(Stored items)
----------------

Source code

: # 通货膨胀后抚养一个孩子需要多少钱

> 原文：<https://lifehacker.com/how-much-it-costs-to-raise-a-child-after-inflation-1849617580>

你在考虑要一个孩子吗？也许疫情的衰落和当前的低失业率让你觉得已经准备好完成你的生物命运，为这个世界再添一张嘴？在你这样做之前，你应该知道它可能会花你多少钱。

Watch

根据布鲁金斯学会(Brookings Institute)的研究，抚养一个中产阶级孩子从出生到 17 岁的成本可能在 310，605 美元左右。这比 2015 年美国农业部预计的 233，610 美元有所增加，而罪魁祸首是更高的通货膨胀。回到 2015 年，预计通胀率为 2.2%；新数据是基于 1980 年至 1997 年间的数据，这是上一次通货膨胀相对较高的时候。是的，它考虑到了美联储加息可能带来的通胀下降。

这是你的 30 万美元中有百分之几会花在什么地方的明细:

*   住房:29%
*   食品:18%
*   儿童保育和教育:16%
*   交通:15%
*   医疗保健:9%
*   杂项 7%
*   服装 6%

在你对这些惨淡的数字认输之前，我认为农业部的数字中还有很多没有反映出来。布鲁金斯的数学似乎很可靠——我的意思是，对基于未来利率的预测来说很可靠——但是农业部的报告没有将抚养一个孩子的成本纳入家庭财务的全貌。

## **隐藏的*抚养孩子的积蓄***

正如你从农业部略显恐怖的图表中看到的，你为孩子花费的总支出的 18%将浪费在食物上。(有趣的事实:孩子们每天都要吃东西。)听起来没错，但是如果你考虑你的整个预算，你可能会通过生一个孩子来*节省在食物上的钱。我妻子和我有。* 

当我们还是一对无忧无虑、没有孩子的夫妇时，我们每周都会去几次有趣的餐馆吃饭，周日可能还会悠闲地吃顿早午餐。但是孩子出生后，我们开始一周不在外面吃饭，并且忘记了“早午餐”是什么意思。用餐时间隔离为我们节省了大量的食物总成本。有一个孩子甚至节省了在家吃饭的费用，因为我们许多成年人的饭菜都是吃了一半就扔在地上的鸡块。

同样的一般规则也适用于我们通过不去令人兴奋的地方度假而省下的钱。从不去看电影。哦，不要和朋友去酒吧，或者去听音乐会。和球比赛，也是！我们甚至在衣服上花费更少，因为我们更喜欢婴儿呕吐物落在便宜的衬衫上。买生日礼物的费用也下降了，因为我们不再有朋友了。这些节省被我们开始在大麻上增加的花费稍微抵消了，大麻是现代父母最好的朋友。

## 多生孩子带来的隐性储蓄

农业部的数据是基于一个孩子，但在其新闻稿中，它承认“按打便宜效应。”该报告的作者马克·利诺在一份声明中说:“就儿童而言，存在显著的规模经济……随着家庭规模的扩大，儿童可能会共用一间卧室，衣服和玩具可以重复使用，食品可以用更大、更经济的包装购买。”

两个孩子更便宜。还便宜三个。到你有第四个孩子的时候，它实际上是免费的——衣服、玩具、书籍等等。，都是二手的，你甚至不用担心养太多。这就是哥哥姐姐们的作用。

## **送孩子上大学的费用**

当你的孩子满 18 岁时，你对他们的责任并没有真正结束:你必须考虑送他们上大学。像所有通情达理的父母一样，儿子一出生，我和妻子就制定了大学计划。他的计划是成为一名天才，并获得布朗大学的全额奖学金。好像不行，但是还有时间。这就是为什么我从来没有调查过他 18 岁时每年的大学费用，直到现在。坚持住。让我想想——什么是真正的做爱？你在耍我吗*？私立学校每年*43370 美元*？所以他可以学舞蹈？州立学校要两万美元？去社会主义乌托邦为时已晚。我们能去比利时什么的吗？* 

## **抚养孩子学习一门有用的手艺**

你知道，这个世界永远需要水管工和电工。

----------------

» **WHAT IS EXPECTED**: Go to the line with "同样的一般规则也适用于我们通" in the entries above and repeat every line from there through the line with "## **送孩子上大学的费用**", exactly and with no other text.

» **EXPECTED OUTPUT**:
同样的一般规则也适用于我们通过不去令人兴奋的地方度假而省下的钱。从不去看电影。哦，不要和朋友去酒吧，或者去听音乐会。和球比赛，也是！我们甚至在衣服上花费更少，因为我们更喜欢婴儿呕吐物落在便宜的衬衫上。买生日礼物的费用也下降了，因为我们不再有朋友了。这些节省被我们开始在大麻上增加的花费稍微抵消了，大麻是现代父母最好的朋友。

## 多生孩子带来的隐性储蓄

农业部的数据是基于一个孩子，但在其新闻稿中，它承认“按打便宜效应。”该报告的作者马克·利诺在一份声明中说:“就儿童而言，存在显著的规模经济……随着家庭规模的扩大，儿童可能会共用一间卧室，衣服和玩具可以重复使用，食品可以用更大、更经济的包装购买。”

两个孩子更便宜。还便宜三个。到你有第四个孩子的时候，它实际上是免费的——衣服、玩具、书籍等等。，都是二手的，你甚至不用担心养太多。这就是哥哥姐姐们的作用。

## **送孩子上大学的费用**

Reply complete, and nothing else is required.